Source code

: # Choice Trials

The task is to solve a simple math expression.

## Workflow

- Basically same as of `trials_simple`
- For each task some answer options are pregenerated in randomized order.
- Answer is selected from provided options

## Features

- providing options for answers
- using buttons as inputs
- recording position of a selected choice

========

Assigned task =>
Return, in full, every line of these entries that holds "options".

Task result =>
- For each task some answer options are pregenerated in randomized order.
- Answer is selected from provided options
- providing options for answers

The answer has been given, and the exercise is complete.